# Aim of the exercise
A faithful repeat of all the records, with no image kept, is the required answer.
━━ Records shown ━━
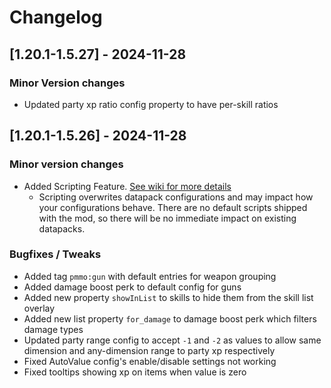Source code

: # Changelog

## [1.20.1-1.5.27] - 2024-11-28
### Minor Version changes
- Updated party xp ratio config property to have per-skill ratios

## [1.20.1-1.5.26] - 2024-11-28
### Minor version changes
- Added Scripting Feature.  [See wiki for more details](https://github.com/Caltinor/Project-MMO-2.0/blob/1-20-1/wiki/configuration/scripting.md)
  - Scripting overwrites datapack configurations and may impact how your configurations behave.  There are no default scripts shipped with the mod, so there will be no immediate impact on existing datapacks.

### Bugfixes / Tweaks
- Added tag `pmmo:gun` with default entries for weapon grouping
- Added damage boost perk to default config for guns
- Added new property `showInList` to skills to hide them from the skill list overlay
- Added new list property `for_damage` to damage boost perk which filters damage types
- Updated party range config to accept `-1` and `-2` as values to allow same dimension and any-dimension range to party xp respectively
- Fixed AutoValue config's enable/disable settings not working
- Fixed tooltips showing xp on items when value is zero 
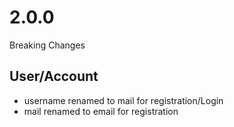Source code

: # 2.0.0
Breaking Changes
## User/Account
* username renamed to mail for registration/Login
* mail renamed to email for registration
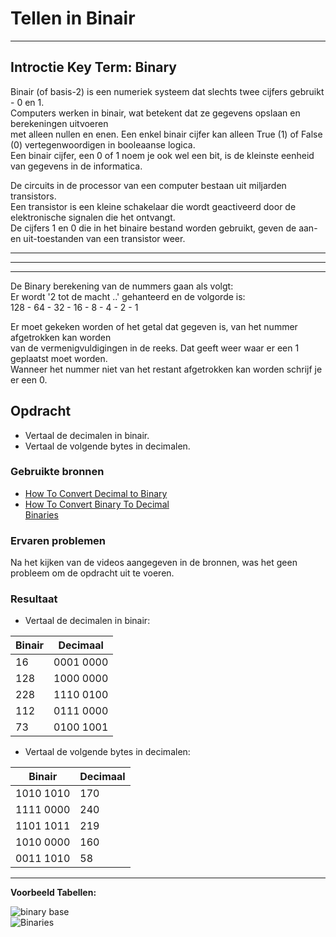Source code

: # **Tellen in Binair**  
_____

## **Introctie Key Term: Binary**
Binair (of basis-2) is een numeriek systeem dat slechts twee cijfers gebruikt - 0 en 1.  
Computers werken in binair, wat betekent dat ze gegevens opslaan en berekeningen uitvoeren  
met alleen nullen en enen. Een enkel binair cijfer kan alleen True (1) of False (0) vertegenwoordigen in booleaanse logica.  
Een binair cijfer, een 0 of 1 noem je ook wel een bit, is de kleinste eenheid van gegevens in de informatica.  

De circuits in de processor van een computer bestaan uit miljarden transistors.  
Een transistor is een kleine schakelaar die wordt geactiveerd door de elektronische signalen die het ontvangt.  
De cijfers 1 en 0 die in het binaire bestand worden gebruikt, geven de aan- en uit-toestanden van een transistor weer.  
____
____
____

De Binary berekening van de nummers gaan als volgt:  
Er wordt '2 tot de macht ..' gehanteerd en de volgorde is:  
128   -   64   -   32   -   16   -   8  -   4  -   2  -   1  

Er moet gekeken worden of het getal dat gegeven is, van het nummer afgetrokken kan worden  
van de vermenigvuldigingen in de reeks. Dat geeft weer waar er een 1 geplaatst moet worden.  
Wanneer het nummer niet van het restant afgetrokken kan worden schrijf je er een 0.

## **Opdracht**
- Vertaal de decimalen in binair.
- Vertaal de volgende bytes in decimalen.

### **Gebruikte bronnen**
- [How To Convert Decimal to Binary](https://www.youtube.com/watch?v=rsxT4FfRBaM)  
- [How To Convert Binary To Decimal](https://www.youtube.com/watch?v=VLflTjd3lWA)  
[Binaries](https://www.howtogeek.com/367621/what-is-binary-and-why-do-computers-use-it/)  

### **Ervaren problemen**
Na het kijken van de videos aangegeven in de bronnen, was het geen probleem om de opdracht uit te voeren.  

### **Resultaat**

- Vertaal de decimalen in binair:

| Binair 	|   Decimaal  	|
|--------	|-----------	|
| 16     	|   0001 0000   |
| 128    	|   1000 0000 	|
| 228    	|   1110 0100 	|
| 112    	|   0111 0000  	|
| 73     	|   0100 1001  	|

- Vertaal de volgende bytes in decimalen:

| Binair    	|   Decimaal 	|
|-----------	|   ----------	|
| 1010 1010 	|   170      	|
| 1111 0000 	|   240      	|
| 1101 1011 	|   219      	|
| 1010 0000 	|   160      	|
| 0011 1010 	|   58       	|  
  
_____
  
**Voorbeeld Tabellen:**  

![binary base](https://user-images.githubusercontent.com/95616021/146841717-1924b04e-ceae-4ccc-a087-baf207e5586f.png)  
![Binaries](https://user-images.githubusercontent.com/95616021/146841801-ebcd9064-be3b-41fc-b589-6338fa4676b3.jpg)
━━━
# Solution to the problem
Source code

: # Changelog

## [1.20.1-1.5.27] - 2024-11-28
### Minor Version changes
- Updated party xp ratio config property to have per-skill ratios

## [1.20.1-1.5.26] - 2024-11-28
### Minor version changes
- Added Scripting Feature.  [See wiki for more details](https://github.com/Caltinor/Project-MMO-2.0/blob/1-20-1/wiki/configuration/scripting.md)
  - Scripting overwrites datapack configurations and may impact how your configurations behave.  There are no default scripts shipped with the mod, so there will be no immediate impact on existing datapacks.

### Bugfixes / Tweaks
- Added tag `pmmo:gun` with default entries for weapon grouping
- Added damage boost perk to default config for guns
- Added new property `showInList` to skills to hide them from the skill list overlay
- Added new list property `for_damage` to damage boost perk which filters damage types
- Updated party range config to accept `-1` and `-2` as values to allow same dimension and any-dimension range to party xp respectively
- Fixed AutoValue config's enable/disable settings not working
- Fixed tooltips showing xp on items when value is zero 
Source code

: # 2.0.0
Breaking Changes
## User/Account
* username renamed to mail for registration/Login
* mail renamed to email for registration
Source code

: # **Tellen in Binair**  
_____

## **Introctie Key Term: Binary**
Binair (of basis-2) is een numeriek systeem dat slechts twee cijfers gebruikt - 0 en 1.  
Computers werken in binair, wat betekent dat ze gegevens opslaan en berekeningen uitvoeren  
met alleen nullen en enen. Een enkel binair cijfer kan alleen True (1) of False (0) vertegenwoordigen in booleaanse logica.  
Een binair cijfer, een 0 of 1 noem je ook wel een bit, is de kleinste eenheid van gegevens in de informatica.  

De circuits in de processor van een computer bestaan uit miljarden transistors.  
Een transistor is een kleine schakelaar die wordt geactiveerd door de elektronische signalen die het ontvangt.  
De cijfers 1 en 0 die in het binaire bestand worden gebruikt, geven de aan- en uit-toestanden van een transistor weer.  
____
____
____

De Binary berekening van de nummers gaan als volgt:  
Er wordt '2 tot de macht ..' gehanteerd en de volgorde is:  
128   -   64   -   32   -   16   -   8  -   4  -   2  -   1  

Er moet gekeken worden of het getal dat gegeven is, van het nummer afgetrokken kan worden  
van de vermenigvuldigingen in de reeks. Dat geeft weer waar er een 1 geplaatst moet worden.  
Wanneer het nummer niet van het restant afgetrokken kan worden schrijf je er een 0.

## **Opdracht**
- Vertaal de decimalen in binair.
- Vertaal de volgende bytes in decimalen.

### **Gebruikte bronnen**
- [How To Convert Decimal to Binary](https://www.youtube.com/watch?v=rsxT4FfRBaM)  
- [How To Convert Binary To Decimal](https://www.youtube.com/watch?v=VLflTjd3lWA)  
[Binaries](https://www.howtogeek.com/367621/what-is-binary-and-why-do-computers-use-it/)  

### **Ervaren problemen**
Na het kijken van de videos aangegeven in de bronnen, was het geen probleem om de opdracht uit te voeren.  

### **Resultaat**

- Vertaal de decimalen in binair:

| Binair 	|   Decimaal  	|
|--------	|-----------	|
| 16     	|   0001 0000   |
| 128    	|   1000 0000 	|
| 228    	|   1110 0100 	|
| 112    	|   0111 0000  	|
| 73     	|   0100 1001  	|

- Vertaal de volgende bytes in decimalen:

| Binair    	|   Decimaal 	|
|-----------	|   ----------	|
| 1010 1010 	|   170      	|
| 1111 0000 	|   240      	|
| 1101 1011 	|   219      	|
| 1010 0000 	|   160      	|
| 0011 1010 	|   58       	|  
  
_____
  
**Voorbeeld Tabellen:**  

![binary base](https://user-images.githubusercontent.com/95616021/146841717-1924b04e-ceae-4ccc-a087-baf207e5586f.png)  
![Binaries](https://user-images.githubusercontent.com/95616021/146841801-ebcd9064-be3b-41fc-b589-6338fa4676b3.jpg)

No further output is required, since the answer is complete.